There are major issues in such unconsented medical exams by doctors. Recent studies by The Yale Community Bioethics Centre on consented intimate exams in the United States carried out through a national survey have also found racial disparities in the administration of these exams. It would not be unjust to juxtapose this to India, and claim that religious minorities, and Dalit, Bahujan and Adivasi women would face greater risk of these unconsented exams.
Consent is a well-established principle of medical ethics now, common both in bioethical and legal literature. Lori Bruce, a bioethicist at Yale Interdisciplinary Centre for Bioethics also reminds us that the bodies in question belong to the patients. She goes a step further than what the Supreme Court holds in its judgments and argues that this moral harm might be egregious enough might meet the threshold to give liability for medical malpractice and even assault.
It is not common for rape victims to be demonised— from the nymph, Daphne and the god, Apollo in Greek mythology to a modern survivor who might be being cross-examined in a trial court as we speak. It is well known that the bodies of rape victims and their sexual history often become a point of contention in rape trials, even though the law explicitly states otherwise.

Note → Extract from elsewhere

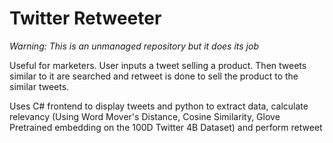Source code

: # Twitter Retweeter

*Warning: This is an unmanaged repository but it does its job*

Useful for marketers. User inputs a tweet selling a product. Then tweets similar to it are searched and retweet is done to sell the product to the similar tweets.

Uses C# frontend to display tweets and python to extract data, calculate relevancy (Using Word Mover's Distance, Cosine Similarity, Glove Pretrained embedding on the 100D Twitter 4B Dataset) and perform retweet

Should a survivor refuse the treatment, she will be deemed un-cooperative by the police and her commitment to the investigation might be called into question.
A report in the British Medical Journal in 2014 written in the backdrop of the 2014 guidelines noted that, “These new guidelines are promising, but replacing the existing procedures in all hospitals will take time. Given that health is the responsibility of state governments, it is important that all new state guidelines match the standards set by the central government.”
Much water has flown under the bridge since the 2014 paper was written. However, little has changed. Judgments of the court re-affirm the same principles over and over again, but unless systemic changes are heralded in by the medical associations, by the courts, by the legislature and the executive, which must range from sensitisation to stringent prosecutions for such unwarranted and unconsented exams, these practices will continue unabated.